My favorite quote in the world comes from Eleanor Roosevelt:  "You must do the thing you think you cannot do."

I'm forcing myself to post tonight precisely because I don't want to.  I don't want to post again saying that I had another failure of a day and that I honestly do not know how to dig myself out of this hole.  I'm so exhausted from fighting and thinking about it that I don't even know what else to say.  When does it get to the point where I stop thinking so much and just do?

I'm a scrapbooker and there's a class out there called "One Little Word".  I don't know anything about it really other than the idea is you have one word for the new year.  One word to describe your hopes and dreams for the upcoming year.  This got me to thinking.  If I could choose just one word to encompass all that I desire for my life, what would it be?  I decided on "peace".  Peace with my body.  Peace with food.  Peace with my finances.  Peace in all my relationships.  Peace with my job.  Peace with my surroundings.  Peace with my current place in life at right this moment.  That's all I want.  Peace.  I don't want constant insanity flowing through my mind.  I feel so out of control.  I feel so much like I've just let life pass me by.  My youth is fading fast.  I don't want to lose another minute.

So I have to start now.  But...how? 

Sunday, December 9, 2012

The Holidays

I live in a house with 3 other adults and a 2 year old.  And it's December.  Which in my family means food and lots of it.  Christmas cookies, Christmas cakes and candies.  Thick, heavy soups and stews and meats.  Add to that my constant weening motivation and you have a Holiday Recipe for DISASTER. 

I don't know how, but despite two weeks of gaining, I'm not giving up.  It feels like such a joke to even type those words:  I'm not giving up.  The truth is, I feel like I have already.  And I did think to myself for about ten seconds this afternoon, "It's time to surrender.  You can try again after the holidays are over."

I don't know how to convey to anyone this hold that food has on me.  How it pulls me into it's embrace and won't let go no matter how hard I kick and scream and beg.  I do beg.  I beg on a daily basis to be free of its grip.  I wonder often why this is the battle I was given in my life.  I mourn for the years I've lost.  I've let them flit by as I have just wafted through this little life of mine, never really seizing anything - never really feeling like I'm living.  Always feeling that I'm somehow less than human because of my size.  That when references are made to "women", I'm not among those counted.

So, while I don't know how to get through the holidays without gaining, let alone while actually losing...some part of me doesn't know how to let it all go either and to throw in the towel.  Tomorrow is a new day.  And the next another new day.  And the next and the next after that. 

Sunday, December 2, 2012

Oh Wow, Oh Wow, Oh Wow!

I have been super MIA for over a month, haven't I?

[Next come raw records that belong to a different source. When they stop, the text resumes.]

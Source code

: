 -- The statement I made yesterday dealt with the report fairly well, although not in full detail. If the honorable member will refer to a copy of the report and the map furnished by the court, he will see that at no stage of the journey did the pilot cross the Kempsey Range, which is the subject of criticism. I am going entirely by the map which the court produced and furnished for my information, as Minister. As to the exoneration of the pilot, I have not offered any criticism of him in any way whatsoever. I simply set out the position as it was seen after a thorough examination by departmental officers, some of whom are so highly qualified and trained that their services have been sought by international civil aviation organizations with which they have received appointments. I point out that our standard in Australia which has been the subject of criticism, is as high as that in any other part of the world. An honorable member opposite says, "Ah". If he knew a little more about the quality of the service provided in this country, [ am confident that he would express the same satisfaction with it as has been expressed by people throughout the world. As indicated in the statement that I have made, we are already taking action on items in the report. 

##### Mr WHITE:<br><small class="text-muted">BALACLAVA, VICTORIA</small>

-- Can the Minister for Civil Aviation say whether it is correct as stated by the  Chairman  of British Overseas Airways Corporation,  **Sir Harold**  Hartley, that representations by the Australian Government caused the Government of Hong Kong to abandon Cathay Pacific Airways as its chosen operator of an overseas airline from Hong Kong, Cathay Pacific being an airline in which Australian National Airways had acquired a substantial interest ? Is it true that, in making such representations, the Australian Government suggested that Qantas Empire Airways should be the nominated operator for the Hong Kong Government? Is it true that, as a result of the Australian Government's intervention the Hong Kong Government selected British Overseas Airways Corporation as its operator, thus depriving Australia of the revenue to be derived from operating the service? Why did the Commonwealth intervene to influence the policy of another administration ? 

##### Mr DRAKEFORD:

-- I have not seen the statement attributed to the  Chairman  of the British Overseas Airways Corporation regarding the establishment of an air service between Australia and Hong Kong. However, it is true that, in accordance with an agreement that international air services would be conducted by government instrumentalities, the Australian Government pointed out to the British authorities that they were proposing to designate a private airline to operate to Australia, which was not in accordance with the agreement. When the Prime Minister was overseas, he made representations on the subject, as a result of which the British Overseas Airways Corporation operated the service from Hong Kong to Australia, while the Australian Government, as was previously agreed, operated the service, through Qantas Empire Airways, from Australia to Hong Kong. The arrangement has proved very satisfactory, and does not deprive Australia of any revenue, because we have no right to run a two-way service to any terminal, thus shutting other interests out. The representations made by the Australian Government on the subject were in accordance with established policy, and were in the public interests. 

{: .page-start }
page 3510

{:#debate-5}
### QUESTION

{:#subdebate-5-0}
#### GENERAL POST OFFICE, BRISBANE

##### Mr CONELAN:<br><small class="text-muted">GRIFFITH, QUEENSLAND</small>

Well, just a few little updates:
*I'm still attending my WW meetings weekly.
*I am struggling BIG time.
*I am almost back to my WW starting weight.
*This week will be my 16th meeting and thus will be time for a persistence award.  I'm dreading this meeting because I know the leader will ask me if I mind sharing how much I've lost...

It's ridiculous that someone my size will have lost almost nothing in 16 weeks.  But let's be honest - I haven't been consistent:  I haven't stayed on plan, I haven't tracked, I haven't worked out like I should be.  I don't know why I can't muster up the strength, courage, and motivation to do this.  It's frustrating and scary.  And for some reason I'm terrified of committing myself to it. 

That's really all I have to say for today.  Meanwhile, I will still keep trudging along.  My big goal for this week has been to track everything I eat, no matter how ugly it might be.  And I have stuck to that.  And it has been pretty ugly.